PROBLEM TO SOLVE: Drop all images and give the records again exactly.

---------- PROVIDED MATERIAL ----------

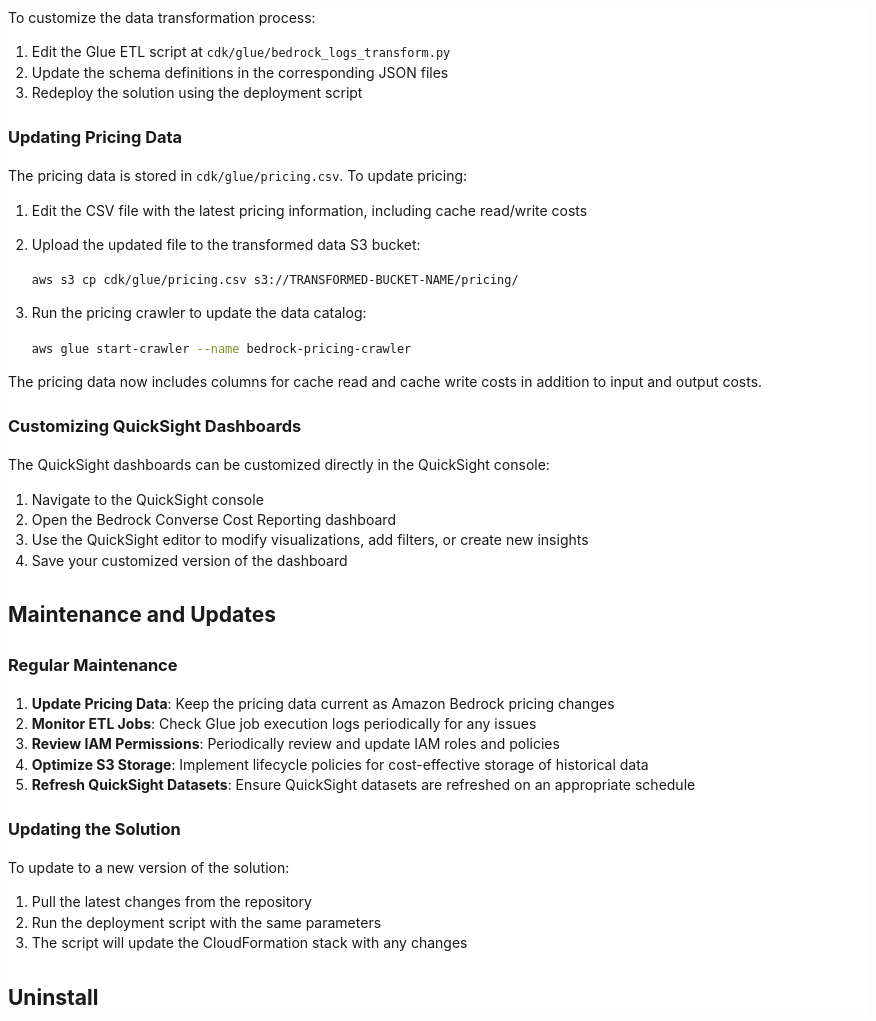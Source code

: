 To customize the data transformation process:

1. Edit the Glue ETL script at `cdk/glue/bedrock_logs_transform.py`
2. Update the schema definitions in the corresponding JSON files
3. Redeploy the solution using the deployment script

### Updating Pricing Data

The pricing data is stored in `cdk/glue/pricing.csv`. To update pricing:

1. Edit the CSV file with the latest pricing information, including cache read/write costs
2. Upload the updated file to the transformed data S3 bucket:

   ```bash
   aws s3 cp cdk/glue/pricing.csv s3://TRANSFORMED-BUCKET-NAME/pricing/
   ```

3. Run the pricing crawler to update the data catalog:

   ```bash
   aws glue start-crawler --name bedrock-pricing-crawler
   ```

The pricing data now includes columns for cache read and cache write costs in addition to input and output costs.

### Customizing QuickSight Dashboards

The QuickSight dashboards can be customized directly in the QuickSight console:

1. Navigate to the QuickSight console
2. Open the Bedrock Converse Cost Reporting dashboard
3. Use the QuickSight editor to modify visualizations, add filters, or create new insights
4. Save your customized version of the dashboard

## Maintenance and Updates

### Regular Maintenance

1. **Update Pricing Data**: Keep the pricing data current as Amazon Bedrock pricing changes
2. **Monitor ETL Jobs**: Check Glue job execution logs periodically for any issues
3. **Review IAM Permissions**: Periodically review and update IAM roles and policies
4. **Optimize S3 Storage**: Implement lifecycle policies for cost-effective storage of historical data
5. **Refresh QuickSight Datasets**: Ensure QuickSight datasets are refreshed on an appropriate schedule

### Updating the Solution

To update to a new version of the solution:

1. Pull the latest changes from the repository
2. Run the deployment script with the same parameters
3. The script will update the CloudFormation stack with any changes

## Uninstall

----------

EXERCISE ANSWER:
Source code

: To customize the data transformation process:

1. Edit the Glue ETL script at `cdk/glue/bedrock_logs_transform.py`
2. Update the schema definitions in the corresponding JSON files
3. Redeploy the solution using the deployment script

### Updating Pricing Data

The pricing data is stored in `cdk/glue/pricing.csv`. To update pricing:

1. Edit the CSV file with the latest pricing information, including cache read/write costs
2. Upload the updated file to the transformed data S3 bucket:

   ```bash
   aws s3 cp cdk/glue/pricing.csv s3://TRANSFORMED-BUCKET-NAME/pricing/
   ```

3. Run the pricing crawler to update the data catalog:

   ```bash
   aws glue start-crawler --name bedrock-pricing-crawler
   ```

The pricing data now includes columns for cache read and cache write costs in addition to input and output costs.

### Customizing QuickSight Dashboards

The QuickSight dashboards can be customized directly in the QuickSight console:

1. Navigate to the QuickSight console
2. Open the Bedrock Converse Cost Reporting dashboard
3. Use the QuickSight editor to modify visualizations, add filters, or create new insights
4. Save your customized version of the dashboard

## Maintenance and Updates

### Regular Maintenance

1. **Update Pricing Data**: Keep the pricing data current as Amazon Bedrock pricing changes
2. **Monitor ETL Jobs**: Check Glue job execution logs periodically for any issues
3. **Review IAM Permissions**: Periodically review and update IAM roles and policies
4. **Optimize S3 Storage**: Implement lifecycle policies for cost-effective storage of historical data
5. **Refresh QuickSight Datasets**: Ensure QuickSight datasets are refreshed on an appropriate schedule

### Updating the Solution

To update to a new version of the solution:

1. Pull the latest changes from the repository
2. Run the deployment script with the same parameters
3. The script will update the CloudFormation stack with any changes

## Uninstall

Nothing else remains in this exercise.